Friday, Feb. 09, 1962

"Offense Against God"

Monotonously, the statistics of horror continued to mount. During January in Algeria, 555 people were killed, 990 seriously wounded. The meticulous compilation of figures tended to hide the terrifying reality--a child riddled with bullets, a young girl repeatedly stabbed in breast and back, a blind news dealer beaten to death by men he could not see. These bloodlettings take place not in the primitive backcountry of the Congo but in highly developed cities; the killing is not done by savages but by men who, in one way or another, purport to be part of French civilization. The murder is so efficient and predictable that gravediggers in Oran prepare burial sites before the day's consignment of corpses arrives.

The object of these killers--whether they support ex-General Raoul Salan's Secret Army Organization or the Moslem F.L.N.--is indiscriminate death: the machine gun fired from the speeding car can not be accurately aimed; the hand grenade lobbed into a crowded restaurant maims anyone within reach of its steel splinters; the bomb exploded in street or tenement kills whoever happens to be near by. One of the few men in Algeria to protest against the murderous nightmare is Leon Duval, 58, Roman Catholic Archbishop of Algiers. ''To repay evil with evil," he warned his fellow Europeans, "is to be conquered by evil. Replying to crime with crime is dishonor. To attack the innocent, inflicting cruel punishment upon them, is an offense against God!" In answer, his parishioners openly boo the archbishop in his cathedral and sneeringly refer to him as "Mohammed Duval."

Shattered Pillars. Basic agreement for an armistice between the De Gaulle regime and the Moslem F.L.N. drew ever closer. The F.L.N. has conceded French rights to the Sahara oil and has given ground on the question of French military bases in Algeria. The only problem remaining: guarantees for the safety of Europeans in an independent Algeria. That question may be settled at this week's F.L.N. Cabinet meeting, under Premier Benyoussef Benkhedda, which is expected to take up the draft of the peace treaty.

Meanwhile the killing continued. Last week Colonel Jean Leroy's anti-S.A.O. commando unit was nearly wiped out in its hideaway villa at El Biar on the heights above Algiers. Leroy made the bureaucratic mistake of ordering typewriters from a supply house. When the crates arrived, they contained an unexpected item--a 20-lb. dynamite bomb which exploded ten minutes after arrival, reducing the villa to four shattered Moorish pillars and a pile of rubble. The blast reportedly killed 18 of Leroy's men and four S.A.O. prisoners in the cellar.

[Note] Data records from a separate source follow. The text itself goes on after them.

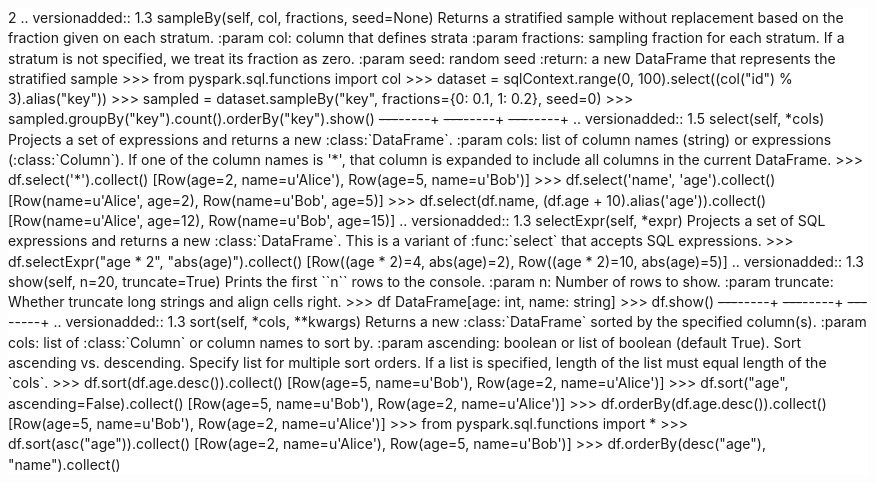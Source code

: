   2
  .. versionadded:: 1.3
  sampleBy(self, col, fractions, seed=None)
  Returns a stratified sample without replacement based on the
  fraction given on each stratum.
  :param col: column that defines strata
  :param fractions:
  sampling fraction for each stratum. If a stratum is not
  specified, we treat its fraction as zero.
  :param seed: random seed
  :return: a new DataFrame that represents the stratified sample
  &gt;&gt;&gt; from pyspark.sql.functions import col
  &gt;&gt;&gt; dataset = sqlContext.range(0, 100).select((col("id") % 3).alias("key"))
  &gt;&gt;&gt; sampled = dataset.sampleBy("key", fractions={0: 0.1, 1: 0.2}, seed=0)
  &gt;&gt;&gt; sampled.groupBy("key").count().orderBy("key").show()
  ~~---~~-----+
  ~~---~~-----+
  ~~---~~-----+
  .. versionadded:: 1.5
  select(self, \*cols)
  Projects a set of expressions and returns a new :class:\`DataFrame\`.
  :param cols: list of column names (string) or expressions (:class:\`Column\`).
  If one of the column names is '\*', that column is expanded to include all columns
  in the current DataFrame.
  &gt;&gt;&gt; df.select('\*').collect()
  \[Row(age=2, name=u'Alice'), Row(age=5, name=u'Bob')\]
  &gt;&gt;&gt; df.select('name', 'age').collect()
  \[Row(name=u'Alice', age=2), Row(name=u'Bob', age=5)\]
  &gt;&gt;&gt; df.select(df.name, (df.age + 10).alias('age')).collect()
  \[Row(name=u'Alice', age=12), Row(name=u'Bob', age=15)\]
  .. versionadded:: 1.3
  selectExpr(self, \*expr)
  Projects a set of SQL expressions and returns a new :class:\`DataFrame\`.
  This is a variant of :func:\`select\` that accepts SQL expressions.
  &gt;&gt;&gt; df.selectExpr("age \* 2", "abs(age)").collect()
  \[Row((age \* 2)=4, abs(age)=2), Row((age \* 2)=10, abs(age)=5)\]
  .. versionadded:: 1.3
  show(self, n=20, truncate=True)
  Prints the first \`\`n\`\` rows to the console.
  :param n: Number of rows to show.
  :param truncate: Whether truncate long strings and align cells right.
  &gt;&gt;&gt; df
  DataFrame\[age: int, name: string\]
  &gt;&gt;&gt; df.show()
  ~~---~~-----+
  ~~---~~-----+
  ~~---~~-----+
  .. versionadded:: 1.3
  sort(self, \*cols, \*\*kwargs)
  Returns a new :class:\`DataFrame\` sorted by the specified column(s).
  :param cols: list of :class:\`Column\` or column names to sort by.
  :param ascending: boolean or list of boolean (default True).
  Sort ascending vs. descending. Specify list for multiple sort orders.
  If a list is specified, length of the list must equal length of the \`cols\`.
  &gt;&gt;&gt; df.sort(df.age.desc()).collect()
  \[Row(age=5, name=u'Bob'), Row(age=2, name=u'Alice')\]
  &gt;&gt;&gt; df.sort("age", ascending=False).collect()
  \[Row(age=5, name=u'Bob'), Row(age=2, name=u'Alice')\]
  &gt;&gt;&gt; df.orderBy(df.age.desc()).collect()
  \[Row(age=5, name=u'Bob'), Row(age=2, name=u'Alice')\]
  &gt;&gt;&gt; from pyspark.sql.functions import \*
  &gt;&gt;&gt; df.sort(asc("age")).collect()
  \[Row(age=2, name=u'Alice'), Row(age=5, name=u'Bob')\]
  &gt;&gt;&gt; df.orderBy(desc("age"), "name").collect()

An official admitted that the government was on the "defensive" in Algeria. A 9 o'clock curfew backfired: with the streets cleared of all ordinary traffic, the police prowl cars were fine targets for S.A.O. snipers coolly firing from apartment windows and rooftops. S.A.O. gunmen staged seven bank and payroll holdups, netting $130,000. Another S.A.O. detachment climbed to the sixth floor of the Algiers Prefecture building, blew up the state radio transmitter that was the government's main channel of communication with Paris, since both the French army and civilian radio services are heavily infiltrated by S.A.O. sympathizers.

Stop or Shoot. In France, the government still seemed to be winning its battle with the S.A.O. Paris police captured Jean Castille, 35, an Algerian ultra who had once tried to kill General Salan with a bazooka because he mistakenly thought the general was a "liberal" (TIME, Jan. 26), but who is now an S.A.O. ringleader. In Castille's hotel room, police found a list of 50 Paris addresses scheduled to be bombed during the coming weekend and 40 lbs. of plastic explosive. His seizure also led police to Marcel Bouyer, 41, former Poujadist Deputy, who is believed to be the S.A.O. chief in the Paris region.

The government announced that these and other arrests had finally "broken" the S.A.O. organization in France. But some 30,000 police are now guarding Paris, backed up by 132 light tanks and armored cars, with orders to shoot anyone who refuses to obey orders to stop. Reason: the reported dispatch from Algeria of a "large number" of S.A.O. terrorists to reestablish the disrupted network in Paris.